In order to avoid catastrophic engine damage due to flutter, design engineers have to examine the flutter susceptibility of the blading. Therefore, experimental and numerical tools are needed that are able to improve knowledge of the aeroelastic behaviour of the blading. In order to obtain precise insight into the aeroelastic behaviour of a vibrating blade assembly, a compressor cascade was designed for experiments near the flutter boundary. The cascade consists of 20 two-dimensional compressor blades. The blades were mounted onto elastic suspensions which allow for a torsional motion around mid-chord.
The experimental investigations were performed in the annular cascade tunnel at the EPFL (École Polytechnique Fédérale de Lausanne, Switzerland). The main feature of the wind tunnel is the possibility to investigate the aeroelastic behaviour of a cascade in a non-rotating test facility. A spiral flow is generated in order to simulate real inflow angles such as those that occur in rotating cascades.
In order to assess the aerodynamic stability of the blading, aerodynamic damping is determined by forcing the blades into controlled harmonic vibrations and by measuring the motion-induced unsteady pressure distributions. A Fourier transformation yields the first harmonic of the pressure at each transducer position and is related to the motion of this blade. The analysis of these data – in particular the out-of-phase unsteady harmonic pressure – gives insight into the local and global aerodynamic damping of the blades.
In the so-called "flutter experiments" the aerodynamic instability can overcome the structural damping, and the cascade starts to flutter with self-excited vibrations. The increasing amplitudes and the phase shift between the blade motions are measured.
Current work regarding Forced Response in turbomachinery focuses on vibration modes excited by periodic, unsteady pressure fluctuations. These fluctuations always occur during operation since stationary blade rows interact aerodynamically with rotating blade rows, hence exciting vibrations of the elastic structure. High cycle fatigue (HCF) failures can occur if vibration amplitudes increase above certain limits.
High-quality design tools and experimental validation data are necessary to avoid HCF failures and to give the blade designer more flexibility for increasing efficiency.. A European research project called Aeroelastic Design of Turbine Blades (ADTurB) was initiated for the experimental investigations of forced response phenomena in high-pressure turbines (HPT). Partners in this project are industrial companies, universities, and national research organisations. The objectives of ADTurB are to understand these forced response phenomena and obtain high-quality validation data. To this end, a turbine stage was installed in the Wind Tunnel for Rotating Cascades (RGG) of the Institute of Propulsion Technology at DLR Göttingen. Three different rotors are equipped with unsteady pressure and blade vibration sensors.

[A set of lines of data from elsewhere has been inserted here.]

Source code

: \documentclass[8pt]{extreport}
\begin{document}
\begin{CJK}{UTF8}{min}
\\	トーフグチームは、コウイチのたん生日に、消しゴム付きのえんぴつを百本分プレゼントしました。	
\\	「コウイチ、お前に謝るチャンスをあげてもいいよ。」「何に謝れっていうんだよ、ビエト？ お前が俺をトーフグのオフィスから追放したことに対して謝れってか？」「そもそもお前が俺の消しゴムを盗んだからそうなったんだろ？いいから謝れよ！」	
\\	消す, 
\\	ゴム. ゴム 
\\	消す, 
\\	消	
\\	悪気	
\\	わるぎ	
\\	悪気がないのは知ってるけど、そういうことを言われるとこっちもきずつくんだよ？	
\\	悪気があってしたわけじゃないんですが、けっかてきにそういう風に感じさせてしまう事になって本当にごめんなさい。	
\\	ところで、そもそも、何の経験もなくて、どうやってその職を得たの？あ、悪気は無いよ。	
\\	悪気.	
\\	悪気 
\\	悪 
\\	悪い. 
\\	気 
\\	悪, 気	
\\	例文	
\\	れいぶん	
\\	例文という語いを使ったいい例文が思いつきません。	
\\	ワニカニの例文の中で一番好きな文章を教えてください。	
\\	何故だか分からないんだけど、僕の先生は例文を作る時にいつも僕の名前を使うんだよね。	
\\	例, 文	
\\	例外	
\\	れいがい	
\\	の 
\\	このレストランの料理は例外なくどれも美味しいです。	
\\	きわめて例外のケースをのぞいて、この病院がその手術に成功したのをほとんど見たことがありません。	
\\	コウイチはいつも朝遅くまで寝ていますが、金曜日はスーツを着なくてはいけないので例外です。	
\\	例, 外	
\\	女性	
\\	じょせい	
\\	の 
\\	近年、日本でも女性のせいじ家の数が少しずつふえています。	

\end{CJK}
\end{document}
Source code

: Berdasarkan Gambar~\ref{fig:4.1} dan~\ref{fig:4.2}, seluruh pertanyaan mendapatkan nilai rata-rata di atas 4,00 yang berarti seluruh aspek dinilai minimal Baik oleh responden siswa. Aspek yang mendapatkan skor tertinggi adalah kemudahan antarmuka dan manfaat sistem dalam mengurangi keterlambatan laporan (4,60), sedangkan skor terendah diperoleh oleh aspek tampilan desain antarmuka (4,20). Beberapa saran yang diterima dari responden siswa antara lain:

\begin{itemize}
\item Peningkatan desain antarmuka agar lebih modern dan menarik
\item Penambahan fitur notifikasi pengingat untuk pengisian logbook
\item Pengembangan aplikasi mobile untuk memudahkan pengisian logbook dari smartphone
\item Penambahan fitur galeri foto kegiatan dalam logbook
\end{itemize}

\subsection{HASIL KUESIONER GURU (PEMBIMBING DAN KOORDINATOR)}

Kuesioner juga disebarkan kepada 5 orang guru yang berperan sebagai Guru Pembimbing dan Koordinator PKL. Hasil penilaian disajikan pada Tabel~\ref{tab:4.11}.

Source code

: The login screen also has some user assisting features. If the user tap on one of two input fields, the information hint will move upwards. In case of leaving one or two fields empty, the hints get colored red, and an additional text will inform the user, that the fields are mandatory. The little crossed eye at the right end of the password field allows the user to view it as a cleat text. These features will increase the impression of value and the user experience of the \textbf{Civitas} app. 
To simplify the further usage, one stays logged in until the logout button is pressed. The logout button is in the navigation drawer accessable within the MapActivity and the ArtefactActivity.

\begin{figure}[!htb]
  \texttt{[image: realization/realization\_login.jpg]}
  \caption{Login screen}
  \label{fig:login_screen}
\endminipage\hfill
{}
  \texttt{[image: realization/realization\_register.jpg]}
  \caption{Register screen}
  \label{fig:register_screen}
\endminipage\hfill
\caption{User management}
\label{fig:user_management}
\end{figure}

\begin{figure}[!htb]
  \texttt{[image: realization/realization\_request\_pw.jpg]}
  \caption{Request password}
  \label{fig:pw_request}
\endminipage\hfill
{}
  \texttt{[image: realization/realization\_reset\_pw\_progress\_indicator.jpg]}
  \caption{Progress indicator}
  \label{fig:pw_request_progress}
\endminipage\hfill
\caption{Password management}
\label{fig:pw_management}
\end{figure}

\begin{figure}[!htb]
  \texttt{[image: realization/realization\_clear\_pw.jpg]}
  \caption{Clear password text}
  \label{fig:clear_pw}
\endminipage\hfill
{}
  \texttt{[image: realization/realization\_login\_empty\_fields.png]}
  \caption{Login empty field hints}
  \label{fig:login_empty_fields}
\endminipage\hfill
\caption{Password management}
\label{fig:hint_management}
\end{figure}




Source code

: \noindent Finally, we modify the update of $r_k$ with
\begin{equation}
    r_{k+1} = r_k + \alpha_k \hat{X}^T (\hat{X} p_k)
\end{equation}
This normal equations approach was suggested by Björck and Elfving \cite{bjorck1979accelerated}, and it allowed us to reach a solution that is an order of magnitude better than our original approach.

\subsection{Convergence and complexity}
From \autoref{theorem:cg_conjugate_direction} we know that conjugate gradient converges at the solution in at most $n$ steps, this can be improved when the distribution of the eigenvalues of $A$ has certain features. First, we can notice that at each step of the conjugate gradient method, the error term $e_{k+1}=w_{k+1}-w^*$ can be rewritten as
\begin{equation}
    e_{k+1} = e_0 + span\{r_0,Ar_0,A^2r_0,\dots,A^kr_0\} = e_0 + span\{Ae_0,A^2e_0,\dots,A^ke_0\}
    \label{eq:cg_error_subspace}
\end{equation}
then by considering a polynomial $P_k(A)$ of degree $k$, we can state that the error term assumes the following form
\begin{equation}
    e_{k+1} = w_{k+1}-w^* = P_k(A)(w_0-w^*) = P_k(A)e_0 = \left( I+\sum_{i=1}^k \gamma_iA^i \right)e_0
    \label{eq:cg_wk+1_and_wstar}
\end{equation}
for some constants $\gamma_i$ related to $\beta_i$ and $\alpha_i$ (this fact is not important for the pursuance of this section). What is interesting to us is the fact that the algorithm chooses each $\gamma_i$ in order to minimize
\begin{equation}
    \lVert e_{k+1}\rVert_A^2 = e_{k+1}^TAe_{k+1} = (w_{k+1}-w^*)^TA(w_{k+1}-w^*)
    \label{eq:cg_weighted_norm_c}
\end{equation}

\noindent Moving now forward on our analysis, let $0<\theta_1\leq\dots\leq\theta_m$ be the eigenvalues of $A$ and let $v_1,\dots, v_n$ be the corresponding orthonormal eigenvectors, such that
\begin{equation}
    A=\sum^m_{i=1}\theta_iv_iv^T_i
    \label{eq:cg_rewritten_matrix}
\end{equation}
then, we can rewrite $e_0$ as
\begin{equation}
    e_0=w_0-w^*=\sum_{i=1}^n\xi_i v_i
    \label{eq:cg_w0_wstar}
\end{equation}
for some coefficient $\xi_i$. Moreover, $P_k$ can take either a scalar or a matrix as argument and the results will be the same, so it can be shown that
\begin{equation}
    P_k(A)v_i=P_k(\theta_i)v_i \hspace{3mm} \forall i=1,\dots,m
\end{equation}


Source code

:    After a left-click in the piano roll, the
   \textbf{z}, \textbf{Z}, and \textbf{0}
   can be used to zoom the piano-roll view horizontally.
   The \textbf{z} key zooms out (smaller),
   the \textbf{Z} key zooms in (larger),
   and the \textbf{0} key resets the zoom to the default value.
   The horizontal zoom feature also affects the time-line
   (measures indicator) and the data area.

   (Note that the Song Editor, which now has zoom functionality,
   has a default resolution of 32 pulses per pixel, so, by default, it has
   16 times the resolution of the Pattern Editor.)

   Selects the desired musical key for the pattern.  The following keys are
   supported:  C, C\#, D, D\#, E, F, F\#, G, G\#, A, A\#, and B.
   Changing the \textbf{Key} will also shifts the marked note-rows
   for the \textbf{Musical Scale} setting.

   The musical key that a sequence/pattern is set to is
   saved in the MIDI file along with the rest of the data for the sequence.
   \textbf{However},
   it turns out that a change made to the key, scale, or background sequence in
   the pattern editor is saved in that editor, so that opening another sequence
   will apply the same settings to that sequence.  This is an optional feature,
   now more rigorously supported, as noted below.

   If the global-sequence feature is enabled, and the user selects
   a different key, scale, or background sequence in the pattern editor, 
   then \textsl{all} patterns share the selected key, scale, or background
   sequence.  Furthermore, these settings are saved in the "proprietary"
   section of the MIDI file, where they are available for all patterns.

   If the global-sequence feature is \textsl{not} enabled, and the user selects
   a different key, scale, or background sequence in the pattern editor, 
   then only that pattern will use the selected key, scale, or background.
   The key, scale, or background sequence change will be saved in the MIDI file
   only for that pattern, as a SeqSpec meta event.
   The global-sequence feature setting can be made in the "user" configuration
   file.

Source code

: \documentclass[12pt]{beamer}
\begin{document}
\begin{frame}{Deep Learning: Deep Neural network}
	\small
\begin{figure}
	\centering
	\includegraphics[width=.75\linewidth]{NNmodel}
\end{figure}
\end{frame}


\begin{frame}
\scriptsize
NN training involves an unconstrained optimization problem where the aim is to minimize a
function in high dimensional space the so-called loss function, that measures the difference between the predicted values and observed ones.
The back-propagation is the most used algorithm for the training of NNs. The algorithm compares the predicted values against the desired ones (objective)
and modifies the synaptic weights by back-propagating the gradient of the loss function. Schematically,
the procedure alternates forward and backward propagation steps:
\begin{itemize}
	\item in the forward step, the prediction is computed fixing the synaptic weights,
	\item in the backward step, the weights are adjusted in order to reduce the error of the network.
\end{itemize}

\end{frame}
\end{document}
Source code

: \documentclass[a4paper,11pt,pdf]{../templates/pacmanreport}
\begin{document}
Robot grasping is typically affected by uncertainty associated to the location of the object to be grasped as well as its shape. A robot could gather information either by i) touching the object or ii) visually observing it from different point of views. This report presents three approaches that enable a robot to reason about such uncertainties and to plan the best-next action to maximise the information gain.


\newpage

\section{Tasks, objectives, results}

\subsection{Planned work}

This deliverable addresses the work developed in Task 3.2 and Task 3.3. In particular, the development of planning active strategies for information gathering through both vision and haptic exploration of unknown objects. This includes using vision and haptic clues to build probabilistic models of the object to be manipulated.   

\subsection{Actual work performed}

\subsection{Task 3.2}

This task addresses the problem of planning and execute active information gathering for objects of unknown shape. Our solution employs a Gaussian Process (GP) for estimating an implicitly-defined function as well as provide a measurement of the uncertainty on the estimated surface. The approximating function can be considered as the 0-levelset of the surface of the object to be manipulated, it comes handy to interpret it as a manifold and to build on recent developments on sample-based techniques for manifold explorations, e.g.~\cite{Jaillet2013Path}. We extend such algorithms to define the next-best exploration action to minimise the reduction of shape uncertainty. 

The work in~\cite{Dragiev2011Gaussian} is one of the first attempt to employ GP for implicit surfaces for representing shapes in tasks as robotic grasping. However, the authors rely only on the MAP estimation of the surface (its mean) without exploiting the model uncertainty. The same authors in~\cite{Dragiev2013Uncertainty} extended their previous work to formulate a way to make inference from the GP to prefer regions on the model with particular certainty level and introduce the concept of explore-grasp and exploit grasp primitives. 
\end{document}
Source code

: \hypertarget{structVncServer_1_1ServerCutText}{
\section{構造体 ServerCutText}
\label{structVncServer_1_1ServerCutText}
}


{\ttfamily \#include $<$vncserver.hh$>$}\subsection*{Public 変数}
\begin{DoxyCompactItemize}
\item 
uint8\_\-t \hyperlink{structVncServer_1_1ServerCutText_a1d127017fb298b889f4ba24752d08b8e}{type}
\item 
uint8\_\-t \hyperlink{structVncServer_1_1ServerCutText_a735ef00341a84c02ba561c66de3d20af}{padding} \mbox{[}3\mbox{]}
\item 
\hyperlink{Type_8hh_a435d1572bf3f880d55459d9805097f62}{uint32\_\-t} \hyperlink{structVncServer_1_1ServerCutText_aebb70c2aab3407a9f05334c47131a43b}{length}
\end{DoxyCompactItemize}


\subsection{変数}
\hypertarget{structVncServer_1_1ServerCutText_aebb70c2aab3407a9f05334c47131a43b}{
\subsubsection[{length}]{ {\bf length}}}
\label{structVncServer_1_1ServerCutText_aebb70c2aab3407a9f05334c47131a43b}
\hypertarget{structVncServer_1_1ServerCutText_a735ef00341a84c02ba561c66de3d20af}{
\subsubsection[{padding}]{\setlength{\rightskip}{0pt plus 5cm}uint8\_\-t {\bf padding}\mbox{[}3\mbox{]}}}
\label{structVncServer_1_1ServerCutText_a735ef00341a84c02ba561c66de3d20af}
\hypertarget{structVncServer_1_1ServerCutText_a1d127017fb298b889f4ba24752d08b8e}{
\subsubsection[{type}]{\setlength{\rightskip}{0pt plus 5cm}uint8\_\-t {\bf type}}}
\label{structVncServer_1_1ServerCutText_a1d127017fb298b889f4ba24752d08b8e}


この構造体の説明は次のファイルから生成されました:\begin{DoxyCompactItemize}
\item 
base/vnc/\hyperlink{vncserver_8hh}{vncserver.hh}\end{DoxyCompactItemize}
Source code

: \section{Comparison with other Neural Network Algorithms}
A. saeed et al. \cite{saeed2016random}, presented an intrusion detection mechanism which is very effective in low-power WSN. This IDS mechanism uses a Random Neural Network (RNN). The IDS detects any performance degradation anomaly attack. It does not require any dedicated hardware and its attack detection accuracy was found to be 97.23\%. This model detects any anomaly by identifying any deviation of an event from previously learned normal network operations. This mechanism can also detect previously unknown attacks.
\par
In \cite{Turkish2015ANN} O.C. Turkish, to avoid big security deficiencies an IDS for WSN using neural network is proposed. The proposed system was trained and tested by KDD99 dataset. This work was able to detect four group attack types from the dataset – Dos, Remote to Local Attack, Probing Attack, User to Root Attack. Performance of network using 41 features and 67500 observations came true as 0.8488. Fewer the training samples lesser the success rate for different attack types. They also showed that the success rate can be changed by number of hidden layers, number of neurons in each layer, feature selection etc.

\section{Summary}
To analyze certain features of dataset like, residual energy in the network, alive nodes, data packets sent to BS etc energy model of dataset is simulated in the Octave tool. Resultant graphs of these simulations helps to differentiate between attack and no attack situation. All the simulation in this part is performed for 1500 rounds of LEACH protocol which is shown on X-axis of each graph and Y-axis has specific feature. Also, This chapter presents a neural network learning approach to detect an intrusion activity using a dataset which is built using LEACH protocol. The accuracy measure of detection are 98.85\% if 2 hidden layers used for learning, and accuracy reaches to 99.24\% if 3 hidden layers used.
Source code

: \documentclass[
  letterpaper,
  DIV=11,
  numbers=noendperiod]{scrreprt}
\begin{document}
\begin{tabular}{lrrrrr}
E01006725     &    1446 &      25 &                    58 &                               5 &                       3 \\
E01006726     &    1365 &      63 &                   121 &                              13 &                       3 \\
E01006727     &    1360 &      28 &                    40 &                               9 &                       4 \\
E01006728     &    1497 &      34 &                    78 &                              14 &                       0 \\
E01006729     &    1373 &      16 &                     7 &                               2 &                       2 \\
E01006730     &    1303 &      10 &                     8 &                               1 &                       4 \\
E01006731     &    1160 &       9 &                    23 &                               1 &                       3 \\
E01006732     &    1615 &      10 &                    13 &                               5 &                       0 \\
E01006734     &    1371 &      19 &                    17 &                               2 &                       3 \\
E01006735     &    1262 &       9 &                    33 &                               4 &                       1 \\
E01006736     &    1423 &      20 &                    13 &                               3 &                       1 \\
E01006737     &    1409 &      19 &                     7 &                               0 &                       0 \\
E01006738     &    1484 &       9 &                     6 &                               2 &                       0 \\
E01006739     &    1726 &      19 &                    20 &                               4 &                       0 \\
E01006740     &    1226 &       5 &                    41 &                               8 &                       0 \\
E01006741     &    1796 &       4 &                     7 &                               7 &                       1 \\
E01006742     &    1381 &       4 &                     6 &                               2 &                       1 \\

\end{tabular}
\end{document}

Key components of the forced response experiments include measuring the aerodynamic forcing function acting upon the blades on the basis of blade row interactions and obtaining forced response amplitudes and vibration-induced aerodynamic damping with respect to realistic flow conditions, mechanical properties, eigenfrequencies, and eigenmodes.
Excitation at wake passing frequency of the periodic unsteady pressure fluctuations is a well-defined problem since the flow disturbance caused by each upstream (or downstream) blade row can be assumed to be identical.
If not, low engine order excitation, caused by small differences in the flow around the annulus, leads to vibrations of cascade modes with lower eigenfrequencies. For prediction of low engine order excitation response, experiments should yield knowledge of the vibration response with respect to the source of the annular variation and the sensitivity of the vibration response to these small changes.